Other stories disclosed that the charity engaged in multimillion-dollar
business deals with companies and their executives while they sat on the
charity's governing board and advisory council. The Conservancy
responded by banning a range of practices.
The
senators wrote the Conservancy in July seeking internal records covering
18 broad categories and set an Aug. 18 deadline. The Conservancy pledged
to cooperate and has provided about eight boxes of documents. But it has
withheld a number of other records. They include:
•
Private records from a $64 million deal in which the Conservancy
acquired 215 acres in
Martha's Vineyard
,
Mass.
, and immediately resold half. In a complicated chain of transactions,
Letterman's holding company acquired several of the ocean-side tracts
for use as luxury home sites.
The
deal generated $32 million in potential tax breaks for the families and
businesses of Boston developers Neil and Monte Wallace, two major
Conservancy donors. The Conservancy defended the deal, which was
outlined in the Post series in May, as a bold initiative to restore
ecologically valuable grasslands.
•
Details of a gift to the Conservancy of certain development rights on
11,000 acres of rugged canyon lands near
Los Angeles
from the Irvine Co., one of the nation's largest development companies.

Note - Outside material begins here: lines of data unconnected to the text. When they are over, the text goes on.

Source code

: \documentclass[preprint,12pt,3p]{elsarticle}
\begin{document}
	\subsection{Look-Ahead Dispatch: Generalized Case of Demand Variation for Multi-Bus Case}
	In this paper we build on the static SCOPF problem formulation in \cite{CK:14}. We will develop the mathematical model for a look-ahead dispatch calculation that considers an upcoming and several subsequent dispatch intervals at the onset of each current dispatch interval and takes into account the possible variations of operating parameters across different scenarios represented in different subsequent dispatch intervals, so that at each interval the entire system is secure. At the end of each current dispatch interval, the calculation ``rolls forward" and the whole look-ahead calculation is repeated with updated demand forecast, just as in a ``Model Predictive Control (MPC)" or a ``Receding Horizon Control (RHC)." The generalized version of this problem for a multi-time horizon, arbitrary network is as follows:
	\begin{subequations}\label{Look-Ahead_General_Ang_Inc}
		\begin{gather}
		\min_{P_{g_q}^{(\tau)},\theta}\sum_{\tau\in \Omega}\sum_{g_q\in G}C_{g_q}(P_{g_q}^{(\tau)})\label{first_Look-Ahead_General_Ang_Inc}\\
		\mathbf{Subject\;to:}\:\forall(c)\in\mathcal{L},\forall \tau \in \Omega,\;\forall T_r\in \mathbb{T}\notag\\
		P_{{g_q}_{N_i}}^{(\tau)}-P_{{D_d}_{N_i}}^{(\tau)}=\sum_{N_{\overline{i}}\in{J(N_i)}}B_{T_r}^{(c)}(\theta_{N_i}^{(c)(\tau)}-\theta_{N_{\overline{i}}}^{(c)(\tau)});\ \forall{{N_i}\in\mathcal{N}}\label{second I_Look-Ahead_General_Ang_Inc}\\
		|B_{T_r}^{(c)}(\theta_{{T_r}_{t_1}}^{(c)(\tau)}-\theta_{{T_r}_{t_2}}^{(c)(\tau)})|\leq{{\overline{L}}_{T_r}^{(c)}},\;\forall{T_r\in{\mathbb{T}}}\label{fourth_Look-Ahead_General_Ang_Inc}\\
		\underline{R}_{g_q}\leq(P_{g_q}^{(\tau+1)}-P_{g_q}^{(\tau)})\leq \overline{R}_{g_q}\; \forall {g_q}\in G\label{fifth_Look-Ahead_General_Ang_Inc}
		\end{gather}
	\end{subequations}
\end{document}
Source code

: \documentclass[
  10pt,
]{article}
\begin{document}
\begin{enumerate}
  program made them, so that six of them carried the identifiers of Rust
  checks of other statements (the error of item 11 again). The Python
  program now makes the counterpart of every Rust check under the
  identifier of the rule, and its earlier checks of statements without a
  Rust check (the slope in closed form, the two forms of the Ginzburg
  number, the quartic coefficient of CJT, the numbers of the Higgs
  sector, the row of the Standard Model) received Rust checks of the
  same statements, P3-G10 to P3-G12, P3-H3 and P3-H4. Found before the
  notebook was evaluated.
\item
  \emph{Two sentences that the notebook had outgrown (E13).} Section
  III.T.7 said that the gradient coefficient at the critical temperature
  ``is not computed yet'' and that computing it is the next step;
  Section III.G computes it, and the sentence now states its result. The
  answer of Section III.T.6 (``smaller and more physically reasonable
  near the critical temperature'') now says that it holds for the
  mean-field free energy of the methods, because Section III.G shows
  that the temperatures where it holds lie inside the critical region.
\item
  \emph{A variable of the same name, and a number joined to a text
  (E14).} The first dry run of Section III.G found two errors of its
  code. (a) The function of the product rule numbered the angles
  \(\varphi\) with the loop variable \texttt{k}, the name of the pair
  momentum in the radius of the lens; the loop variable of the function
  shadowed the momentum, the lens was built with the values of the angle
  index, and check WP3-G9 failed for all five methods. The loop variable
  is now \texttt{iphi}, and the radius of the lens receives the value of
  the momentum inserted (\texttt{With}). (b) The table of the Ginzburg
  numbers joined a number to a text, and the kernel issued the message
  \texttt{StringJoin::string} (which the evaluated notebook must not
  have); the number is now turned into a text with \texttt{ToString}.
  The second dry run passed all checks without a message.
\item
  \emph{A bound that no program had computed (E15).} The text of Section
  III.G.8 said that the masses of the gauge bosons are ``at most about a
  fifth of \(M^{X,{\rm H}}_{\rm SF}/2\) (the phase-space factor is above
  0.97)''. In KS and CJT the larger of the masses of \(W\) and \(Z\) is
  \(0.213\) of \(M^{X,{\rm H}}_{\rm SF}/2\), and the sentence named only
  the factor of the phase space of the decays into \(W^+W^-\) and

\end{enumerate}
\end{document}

The gift allows the Conservancy to preserve the land, while
Irvine
can seek to write off the value of the rights as a tax-exempt donation.
Interviews
and internal records show that the Conservancy valued those rights at
$120 million and listed that amount as revenue on its books. An internal
memo obtained by The Post shows that last December a Conservancy
official said during a teleconference that he was concerned that the
media could view such valuations "as subjective and a tool we used
to inflate our income."
A
Conservancy spokesman declined to comment on the gift Friday, and the
Irvine Co. did not respond to requests for comment. The Conservancy said
at the time of the gift that it allowed the group to preserve
"relatively pristine tracts of land" and rare species in a
rapidly developing area of
California
.
•
The audit of the
Virginia
project, obtained by The Post after its May series, examined the
Conservancy's purchase and management of millions of dollars in land
through a project known as the Virginia Coast Reserve, or VCR. Stamped
"Confidential," the March 2002 report said that auditors
originally uncovered widespread problems two years earlier.
"Its
runaway debt and deficits were essentially overlooked by corporate
management," auditors wrote. The program had an operating deficit
of $2.3 million, $3.3 million in external debt and $18 million in
internal debt owed to the Conservancy's Land Preservation Fund.
"VCR
owns numerous real properties and capital assets that were never
properly recorded in the general ledger," the report states.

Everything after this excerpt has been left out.